Wednesday, September 30, 2009

Wednesday, September 30

Today, Chapter 3 of Animal Farm was due.

In honor of that -- and in honor of your ever-deepening understanding of pathos, logos, and ethos -- we asked you to answer three questions:

1) Which form of rhetoric (pathos, logos, ethos) do you think the pigs use most often? Explain your thinking and give at least one example from anywhere in your reading to support your opinion.

2) Looking at Squealer's speech on page 52, find one example of each form of rhetoric and write down a quotation that demonstrates it.

3) Beginning with this sentence -- "In his speech on p. 52, Squealer's (pathos, ethos, or logos) is most convincing to the animals" -- write a paragraph that explains your choice and gives at least one piece of textual evidence to support your opinion.

You worked diligently on all these tasks for most of the period.

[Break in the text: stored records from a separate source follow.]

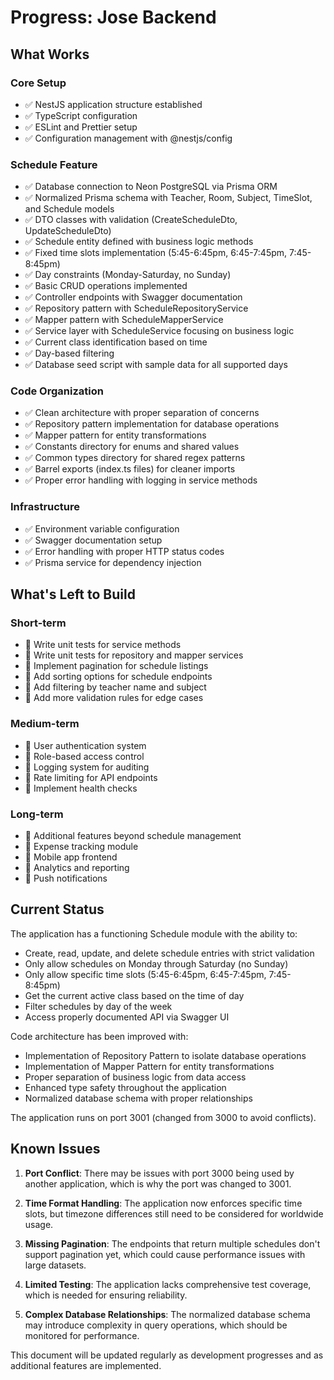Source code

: # Progress: Jose Backend

## What Works

### Core Setup

- ✅ NestJS application structure established
- ✅ TypeScript configuration
- ✅ ESLint and Prettier setup
- ✅ Configuration management with @nestjs/config

### Schedule Feature

- ✅ Database connection to Neon PostgreSQL via Prisma ORM
- ✅ Normalized Prisma schema with Teacher, Room, Subject, TimeSlot, and Schedule models
- ✅ DTO classes with validation (CreateScheduleDto, UpdateScheduleDto)
- ✅ Schedule entity defined with business logic methods
- ✅ Fixed time slots implementation (5:45-6:45pm, 6:45-7:45pm, 7:45-8:45pm)
- ✅ Day constraints (Monday-Saturday, no Sunday)
- ✅ Basic CRUD operations implemented
- ✅ Controller endpoints with Swagger documentation
- ✅ Repository pattern with ScheduleRepositoryService
- ✅ Mapper pattern with ScheduleMapperService
- ✅ Service layer with ScheduleService focusing on business logic
- ✅ Current class identification based on time
- ✅ Day-based filtering
- ✅ Database seed script with sample data for all supported days

### Code Organization

- ✅ Clean architecture with proper separation of concerns
- ✅ Repository pattern implementation for database operations
- ✅ Mapper pattern for entity transformations
- ✅ Constants directory for enums and shared values
- ✅ Common types directory for shared regex patterns
- ✅ Barrel exports (index.ts files) for cleaner imports
- ✅ Proper error handling with logging in service methods

### Infrastructure

- ✅ Environment variable configuration
- ✅ Swagger documentation setup
- ✅ Error handling with proper HTTP status codes
- ✅ Prisma service for dependency injection

## What's Left to Build

### Short-term

- 🔲 Write unit tests for service methods
- 🔲 Write unit tests for repository and mapper services
- 🔲 Implement pagination for schedule listings
- 🔲 Add sorting options for schedule endpoints
- 🔲 Add filtering by teacher name and subject
- 🔲 Add more validation rules for edge cases

### Medium-term

- 🔲 User authentication system
- 🔲 Role-based access control
- 🔲 Logging system for auditing
- 🔲 Rate limiting for API endpoints
- 🔲 Implement health checks

### Long-term

- 🔲 Additional features beyond schedule management
- 🔲 Expense tracking module
- 🔲 Mobile app frontend
- 🔲 Analytics and reporting
- 🔲 Push notifications

## Current Status

The application has a functioning Schedule module with the ability to:

- Create, read, update, and delete schedule entries with strict validation
- Only allow schedules on Monday through Saturday (no Sunday)
- Only allow specific time slots (5:45-6:45pm, 6:45-7:45pm, 7:45-8:45pm)
- Get the current active class based on the time of day
- Filter schedules by day of the week
- Access properly documented API via Swagger UI

Code architecture has been improved with:

- Implementation of Repository Pattern to isolate database operations
- Implementation of Mapper Pattern for entity transformations
- Proper separation of business logic from data access
- Enhanced type safety throughout the application
- Normalized database schema with proper relationships

The application runs on port 3001 (changed from 3000 to avoid conflicts).

## Known Issues

1. **Port Conflict**: There may be issues with port 3000 being used by another application, which is why the port was changed to 3001.

2. **Time Format Handling**: The application now enforces specific time slots, but timezone differences still need to be considered for worldwide usage.

3. **Missing Pagination**: The endpoints that return multiple schedules don't support pagination yet, which could cause performance issues with large datasets.

4. **Limited Testing**: The application lacks comprehensive test coverage, which is needed for ensuring reliability.

5. **Complex Database Relationships**: The normalized database schema may introduce complexity in query operations, which should be monitored for performance.

This document will be updated regularly as development progresses and as additional features are implemented.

When you were done, we asked you to look at Martin Luther King's Letter from Birmingham Jail again, and we discussed one particular passage that employed ethos. You pointed out three ways that King used this rhetorical approach: positively (by invoking Biblical examples, the better to sway his audience of ministers), negatively (by invoking Adolf Hitler), and personally (by using himself as an example). We also discussed the reasons that all of King's examples were focused on people who disobeyed laws for moral reasons, or who enacted laws that violated standards of morality. This area -- the friction point between a law and morality -- is one that will come up frequently next week.

Chapters 4 and 5 of Animal Farm are due next Monday -- don't forget!